Exhibition
Wandering Star
31 Oct 2024 – 23 Nov 2024
Regular hours
- Monday
- Closed
- Tuesday
- 11:00 – 18:30
- Wednesday
- 11:00 – 18:30
- Thursday
- 11:00 – 18:30
- Friday
- 11:00 – 18:30
- Saturday
- 11:00 – 18:30
- Sunday
- Closed
Free admission
Address
- 354 Upper Street
- Islington
- London
- N1 0PD
- United Kingdom
Travel Information
- 73, 38, 4, 43
- Angel
An exhibition of contemporary surrealism featuring works by Beth Carter and Aron Wiesenfeld.
About
‘Wandering Star’ is an exhibition of contemporary surrealism featuring two artists, Beth Carter and Aron Wiesenfeld, whose works respond to everyday alienation with narrative motifs that emerge from the depths of the imagination.
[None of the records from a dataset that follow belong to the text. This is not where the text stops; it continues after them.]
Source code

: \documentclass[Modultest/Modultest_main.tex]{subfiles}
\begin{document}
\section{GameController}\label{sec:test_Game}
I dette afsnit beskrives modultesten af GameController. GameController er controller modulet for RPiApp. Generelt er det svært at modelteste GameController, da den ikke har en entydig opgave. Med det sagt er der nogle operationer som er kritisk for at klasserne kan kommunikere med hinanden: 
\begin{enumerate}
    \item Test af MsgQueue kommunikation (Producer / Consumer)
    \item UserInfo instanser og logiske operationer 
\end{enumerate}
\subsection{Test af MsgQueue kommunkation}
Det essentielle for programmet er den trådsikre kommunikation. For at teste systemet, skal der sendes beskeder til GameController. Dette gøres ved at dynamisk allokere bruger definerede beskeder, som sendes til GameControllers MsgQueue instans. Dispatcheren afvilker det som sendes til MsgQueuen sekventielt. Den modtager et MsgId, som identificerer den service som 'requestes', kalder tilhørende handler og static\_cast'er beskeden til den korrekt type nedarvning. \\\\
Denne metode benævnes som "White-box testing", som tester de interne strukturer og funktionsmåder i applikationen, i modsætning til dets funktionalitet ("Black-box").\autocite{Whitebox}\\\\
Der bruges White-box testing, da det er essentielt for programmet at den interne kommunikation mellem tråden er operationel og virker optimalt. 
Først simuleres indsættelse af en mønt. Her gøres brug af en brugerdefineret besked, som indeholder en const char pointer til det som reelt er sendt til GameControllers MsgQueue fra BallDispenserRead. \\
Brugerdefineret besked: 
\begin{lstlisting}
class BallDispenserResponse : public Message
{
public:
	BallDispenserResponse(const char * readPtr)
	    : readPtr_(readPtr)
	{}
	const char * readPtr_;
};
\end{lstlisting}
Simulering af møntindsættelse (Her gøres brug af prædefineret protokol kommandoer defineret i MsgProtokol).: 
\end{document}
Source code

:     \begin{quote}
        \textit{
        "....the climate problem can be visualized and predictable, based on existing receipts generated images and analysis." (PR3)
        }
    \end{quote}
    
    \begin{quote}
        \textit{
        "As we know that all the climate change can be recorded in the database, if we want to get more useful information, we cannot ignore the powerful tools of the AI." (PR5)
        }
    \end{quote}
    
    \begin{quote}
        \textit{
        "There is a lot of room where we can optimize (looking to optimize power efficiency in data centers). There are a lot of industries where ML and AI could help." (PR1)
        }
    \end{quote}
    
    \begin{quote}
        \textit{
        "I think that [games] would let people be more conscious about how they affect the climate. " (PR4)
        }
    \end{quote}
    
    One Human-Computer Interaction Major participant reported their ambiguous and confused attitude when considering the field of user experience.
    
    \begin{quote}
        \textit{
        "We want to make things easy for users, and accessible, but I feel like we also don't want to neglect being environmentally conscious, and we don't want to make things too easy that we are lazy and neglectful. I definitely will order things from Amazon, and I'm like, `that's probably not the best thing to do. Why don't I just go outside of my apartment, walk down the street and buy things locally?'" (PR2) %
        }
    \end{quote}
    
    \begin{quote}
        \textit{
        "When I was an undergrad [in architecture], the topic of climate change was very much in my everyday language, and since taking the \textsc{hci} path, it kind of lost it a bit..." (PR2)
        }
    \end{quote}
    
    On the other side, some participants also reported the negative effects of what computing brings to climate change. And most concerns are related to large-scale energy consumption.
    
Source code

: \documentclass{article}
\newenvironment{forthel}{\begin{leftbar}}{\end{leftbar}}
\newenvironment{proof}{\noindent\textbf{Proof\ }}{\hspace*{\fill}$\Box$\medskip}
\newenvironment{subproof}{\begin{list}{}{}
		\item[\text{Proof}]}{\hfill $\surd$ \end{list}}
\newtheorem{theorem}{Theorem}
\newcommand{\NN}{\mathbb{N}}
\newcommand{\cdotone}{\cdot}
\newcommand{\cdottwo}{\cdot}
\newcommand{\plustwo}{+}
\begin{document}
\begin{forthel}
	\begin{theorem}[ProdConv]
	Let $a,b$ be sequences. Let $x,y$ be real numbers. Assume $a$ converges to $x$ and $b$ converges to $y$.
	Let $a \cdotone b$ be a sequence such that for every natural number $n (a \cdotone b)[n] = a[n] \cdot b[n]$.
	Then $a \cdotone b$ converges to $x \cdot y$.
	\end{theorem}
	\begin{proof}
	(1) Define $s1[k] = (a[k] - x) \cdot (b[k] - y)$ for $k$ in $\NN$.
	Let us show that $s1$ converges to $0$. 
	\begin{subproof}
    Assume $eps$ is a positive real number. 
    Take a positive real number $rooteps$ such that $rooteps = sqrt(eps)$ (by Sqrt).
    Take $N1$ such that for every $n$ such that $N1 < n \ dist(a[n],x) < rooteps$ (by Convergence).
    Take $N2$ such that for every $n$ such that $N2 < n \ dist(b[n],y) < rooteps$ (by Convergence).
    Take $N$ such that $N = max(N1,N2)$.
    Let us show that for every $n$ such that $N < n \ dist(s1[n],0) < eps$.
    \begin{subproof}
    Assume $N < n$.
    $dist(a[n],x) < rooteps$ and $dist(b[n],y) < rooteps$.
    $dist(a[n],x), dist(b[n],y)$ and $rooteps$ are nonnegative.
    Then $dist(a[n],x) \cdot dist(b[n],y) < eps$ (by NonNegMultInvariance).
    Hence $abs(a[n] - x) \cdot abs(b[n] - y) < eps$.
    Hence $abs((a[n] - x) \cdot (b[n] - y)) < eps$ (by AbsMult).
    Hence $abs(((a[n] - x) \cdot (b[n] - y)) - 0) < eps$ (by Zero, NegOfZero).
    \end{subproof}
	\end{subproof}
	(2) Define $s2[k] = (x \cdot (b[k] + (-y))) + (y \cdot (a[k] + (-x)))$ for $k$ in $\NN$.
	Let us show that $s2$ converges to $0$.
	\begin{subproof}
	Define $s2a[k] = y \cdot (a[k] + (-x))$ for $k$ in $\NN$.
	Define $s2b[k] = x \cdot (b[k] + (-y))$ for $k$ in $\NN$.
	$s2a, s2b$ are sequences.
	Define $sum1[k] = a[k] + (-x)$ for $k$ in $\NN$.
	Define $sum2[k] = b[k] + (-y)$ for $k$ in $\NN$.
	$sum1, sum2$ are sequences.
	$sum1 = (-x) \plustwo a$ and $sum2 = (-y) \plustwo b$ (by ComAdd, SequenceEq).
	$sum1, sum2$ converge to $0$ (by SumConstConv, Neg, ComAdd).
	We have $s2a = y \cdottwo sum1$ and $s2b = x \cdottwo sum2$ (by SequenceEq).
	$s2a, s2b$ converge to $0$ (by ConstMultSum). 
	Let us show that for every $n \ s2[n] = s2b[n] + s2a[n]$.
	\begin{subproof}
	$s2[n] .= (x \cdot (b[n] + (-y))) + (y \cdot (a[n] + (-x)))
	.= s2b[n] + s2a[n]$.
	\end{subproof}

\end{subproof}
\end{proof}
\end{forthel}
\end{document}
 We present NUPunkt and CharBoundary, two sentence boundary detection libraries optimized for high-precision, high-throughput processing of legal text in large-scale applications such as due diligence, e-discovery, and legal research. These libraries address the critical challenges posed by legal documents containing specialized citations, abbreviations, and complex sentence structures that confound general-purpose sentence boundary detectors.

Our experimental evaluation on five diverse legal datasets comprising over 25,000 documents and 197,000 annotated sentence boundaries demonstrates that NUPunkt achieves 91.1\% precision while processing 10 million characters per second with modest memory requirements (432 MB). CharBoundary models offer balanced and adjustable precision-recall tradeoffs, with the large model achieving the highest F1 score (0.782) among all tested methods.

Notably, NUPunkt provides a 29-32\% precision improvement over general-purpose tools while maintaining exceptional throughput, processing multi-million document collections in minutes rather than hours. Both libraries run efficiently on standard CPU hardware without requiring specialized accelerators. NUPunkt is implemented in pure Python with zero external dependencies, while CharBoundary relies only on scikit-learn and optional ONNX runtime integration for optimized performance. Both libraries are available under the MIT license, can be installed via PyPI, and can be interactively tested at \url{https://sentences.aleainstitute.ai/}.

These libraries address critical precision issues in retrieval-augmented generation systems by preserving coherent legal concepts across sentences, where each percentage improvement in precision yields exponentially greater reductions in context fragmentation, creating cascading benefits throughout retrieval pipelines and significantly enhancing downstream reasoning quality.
Beth Carter’s sculptures depict figures seemingly lost on an endless odyssey. Partly playful, they also have a deep sense of melancholy, as if the innocence of fairytales and childhood stories has worn thin through overuse. Dressing up, zoomorphism and hybrid states abound in Beth’s world. A horse-headed bronze figure dressed as a harlequin echoes Bottom from ‘A Midsummer Night’s Dream’, but he stands alone and forlorn. Accompanying figures dress in rags to become birds while children mask up as dogs in works that are shot through with bathos, their playfulness only serving to amplify darker currents. The sea and ships are frequent motifs in Beth’s works, as vessels for travellers towards an unknown, possibly unreachable destination. A dunce lies unconscious in a shoe like a castaway from an old tale. A group of figures huddle in a cramped little boat, all at sea with no direction or certainty. The theatre of Beth’s characters is reminiscent of Samuel Beckett and a sense of frustrated hope. These are fragile beings, innocent and playful, who have somehow become lost along their way.
Aron Wiesenfeld’s paintings describe lonely figures wandering the wilderness of contemporary suburbia. A girl sits on a bike beneath raw trees and before a misty estate; another rides her bike headlong into a dark tunnel with only a little lamp to light the way. Small fires and focused patches of light enhance the isolation, whilst also lending a sense of theatre that turns the suburban anonymity into a magical setting. A woman contemplating a fairground ride sparks the imagery of the girl on her horse crossing a landscape like a wanderer in an ancient fairytale. She rides through a carpet of leaves in a forest, stands silent beside a moonlit lake, wades through water, and rests by a fire… The motif is ancient, almost chivalric in its romantic drama, as seen in the figure that emerges from darkness, her horse dressed with a crown of flowers. It is a cryptic expression of an archetypal narrative that persists beneath the veneer of contemporary experience, that of the heroic journey beset with challenges, a quest of unknown destination.